§ Entries provided:
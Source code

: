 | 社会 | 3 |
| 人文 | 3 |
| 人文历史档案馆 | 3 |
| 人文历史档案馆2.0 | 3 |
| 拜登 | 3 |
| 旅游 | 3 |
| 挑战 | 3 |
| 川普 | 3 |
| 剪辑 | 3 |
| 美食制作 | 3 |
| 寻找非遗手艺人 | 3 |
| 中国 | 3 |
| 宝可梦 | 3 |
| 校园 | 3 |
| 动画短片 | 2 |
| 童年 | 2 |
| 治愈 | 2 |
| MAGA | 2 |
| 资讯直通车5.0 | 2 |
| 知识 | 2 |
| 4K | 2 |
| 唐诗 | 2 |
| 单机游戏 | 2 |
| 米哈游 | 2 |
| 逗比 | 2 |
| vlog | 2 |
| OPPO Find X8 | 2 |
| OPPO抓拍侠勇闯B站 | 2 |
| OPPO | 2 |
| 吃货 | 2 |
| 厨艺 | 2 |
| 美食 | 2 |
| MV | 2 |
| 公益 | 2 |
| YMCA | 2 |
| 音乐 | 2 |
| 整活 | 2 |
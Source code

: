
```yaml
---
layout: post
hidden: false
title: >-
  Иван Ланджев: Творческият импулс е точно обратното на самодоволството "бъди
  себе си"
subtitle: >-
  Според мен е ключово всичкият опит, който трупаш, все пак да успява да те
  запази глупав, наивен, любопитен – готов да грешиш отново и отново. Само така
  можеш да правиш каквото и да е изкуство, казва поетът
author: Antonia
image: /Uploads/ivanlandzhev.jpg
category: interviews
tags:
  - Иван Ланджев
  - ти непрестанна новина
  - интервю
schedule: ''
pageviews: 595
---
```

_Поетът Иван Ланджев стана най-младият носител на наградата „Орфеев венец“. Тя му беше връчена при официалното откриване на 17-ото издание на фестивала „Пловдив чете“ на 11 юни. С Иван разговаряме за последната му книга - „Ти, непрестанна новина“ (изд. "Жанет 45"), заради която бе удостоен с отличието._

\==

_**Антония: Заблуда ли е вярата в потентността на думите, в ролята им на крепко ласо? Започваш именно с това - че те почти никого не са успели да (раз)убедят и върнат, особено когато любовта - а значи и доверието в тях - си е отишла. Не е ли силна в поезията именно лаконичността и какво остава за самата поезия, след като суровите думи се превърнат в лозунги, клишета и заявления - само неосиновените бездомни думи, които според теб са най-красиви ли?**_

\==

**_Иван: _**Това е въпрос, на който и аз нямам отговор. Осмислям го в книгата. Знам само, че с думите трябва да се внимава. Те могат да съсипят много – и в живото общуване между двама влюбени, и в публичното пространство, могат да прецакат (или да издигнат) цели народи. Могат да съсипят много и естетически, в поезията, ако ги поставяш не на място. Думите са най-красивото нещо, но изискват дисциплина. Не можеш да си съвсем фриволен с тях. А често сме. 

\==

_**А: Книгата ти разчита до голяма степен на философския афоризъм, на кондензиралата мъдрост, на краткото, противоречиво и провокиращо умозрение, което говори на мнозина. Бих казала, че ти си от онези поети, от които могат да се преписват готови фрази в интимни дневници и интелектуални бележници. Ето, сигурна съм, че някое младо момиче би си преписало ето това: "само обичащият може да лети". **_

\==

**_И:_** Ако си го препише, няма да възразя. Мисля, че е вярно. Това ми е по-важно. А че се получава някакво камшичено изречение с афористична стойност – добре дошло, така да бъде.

§ Work item:
The answer must be every line from the records above that contains the word "така", copied in full.

§ Result of this task:
  запази глупав, наивен, любопитен – готов да грешиш отново и отново. Само така
**_И:_** Ако си го препише, няма да възразя. Мисля, че е вярно. Това ми е по-важно. А че се получава някакво камшичено изречение с афористична стойност – добре дошло, така да бъде.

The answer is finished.